Se o Espírito Santo não assistir o pregador no seu labor exegético, o resultado do seu trabalho será insuficiente, por maior que seja o seu conhecimento e por mais diligente que seja no seu trabalho. Na entrega da mensagem, a eficácia varia na proporção da dependência do pregador da assistência do Espírito, e não da confiança no seu preparo ou habilidades naturais. Havendo se empenhado para compreender o texto e preparar a mensagem e suplicado pela iluminação do Espírito, no momento da pregação o pregador precisa confiar-se completamente à assistência do Espírito Santo, dando lugar a que ele intervenha na entrega da mensagem.

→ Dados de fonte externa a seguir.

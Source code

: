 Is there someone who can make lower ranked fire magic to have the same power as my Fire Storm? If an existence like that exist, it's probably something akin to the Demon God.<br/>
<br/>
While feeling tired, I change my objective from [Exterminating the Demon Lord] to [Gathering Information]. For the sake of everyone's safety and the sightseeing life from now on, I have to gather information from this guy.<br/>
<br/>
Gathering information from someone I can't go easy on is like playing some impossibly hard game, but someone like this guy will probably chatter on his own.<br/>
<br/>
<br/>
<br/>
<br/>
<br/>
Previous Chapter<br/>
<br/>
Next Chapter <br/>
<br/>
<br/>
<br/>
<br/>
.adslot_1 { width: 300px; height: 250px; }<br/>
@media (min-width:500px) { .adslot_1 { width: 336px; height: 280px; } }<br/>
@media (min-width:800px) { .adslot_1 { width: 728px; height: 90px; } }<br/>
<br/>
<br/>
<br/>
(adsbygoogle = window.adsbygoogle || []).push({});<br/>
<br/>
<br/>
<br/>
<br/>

Com relação ao ouvinte, a eficácia da pregação depende, em última instância, da ação iluminadora interna do Espírito Santo na sua mente e coração. É ele quem abre o coração dos ouvintes para que compreendam a mensagem (At 16.14). É ele quem escreve a mensagem no coração dos ouvintes (2 Co 3.3). Somente ele faz resplandecer o evangelho no coração, “para iluminação do conhecimento da glória de Deus na face de Cristo” (2 Co 4.6). A pregação em si mesma, por mais verdadeira que seja, e por mais ungido que seja o pregador, é inútil. Não porque falte poder a ela. Mas, por causa da cegueira espiritual do homem natural, a palavra pregada só se torna eficaz pela operação interna imprescindível do Espírito Santo, “… o Mestre Interior”, que a acompanha.4

A Confissão de Fé de Westminster afirma que é pelo ministério (da Palavra), tornado eficiente pela presença de Cristo e pelo seu Espírito, que os santos são congregados e aperfeiçoados nesta vida.5 O Catecismo Maior de Westminster reconhece que é o Espírito Santo quem torna a pregação da Palavra o meio especialmente eficaz para a salvação:

O Espírito de Deus torna a leitura, e especialmente a pregação da Palavra, um meio eficaz para iluminar, convencer e humilhar os pecadores; para lhes tirar toda confiança em si mesmos e os atrair a Cristo; para os conformar à sua imagem e os sujeitar à sua vontade; para os fortalecer contra as tentações e corrupções; para os edificar na graça e estabelecer os seus corações em santidade e conforto mediante a fé para a salvação.6

Conclusão

O Espírito Santo usa nossas palavras, mas é o trabalho dele e não o nosso que produz efeito no íntimo oculto da vontade humana. Paulo escreveu: “Deus… resplandeceu em nosso coração para iluminação do conhecimento da glória de Deus, na face de Cristo. Temos, porém, este tesouro em vasos de barro, para que a excelência do poder seja de Deus e não de nós” (2 Co 4.6, 7). A glória da pregação é que Deus realiza sua vontade por intermédio dela, mas somos sempre humilhados e ocasionalmente confortados com o conhecimento de que ele age além das nossas limitações humanas.

Trecho da palestra “A Reforma e o Resgate da Pregação da Palavra”, proferida no ACAMPFAMILIA 2017 pelo Pr. Alan Kleber
_____________________
Fonte:
1Peter Y. De Jong em Paulo Anglada, Vox Dei: A Teologia Reformada da Pregação em “Fides Reformata”,Vol 4, nº 1, 1999, 156.
2Robert L. Dabney, Sacred Rhetoric: A Course o Lectures on Preaching, (Edimburgo e Pensilvânia: Banner of Truth, 1979), 36.
3João Calvino em Paulo Anglada, Vox Dei, 157.
4Calvino, Institucíon de la Religión Cristiana, 5a ed., II.ii, Rijswijk-Países Bajos:Felire, 1999, 20.
5Confissão de Fé de Westminster, XXV.III.
6Catecismo Maior de Westminster, resposta 155.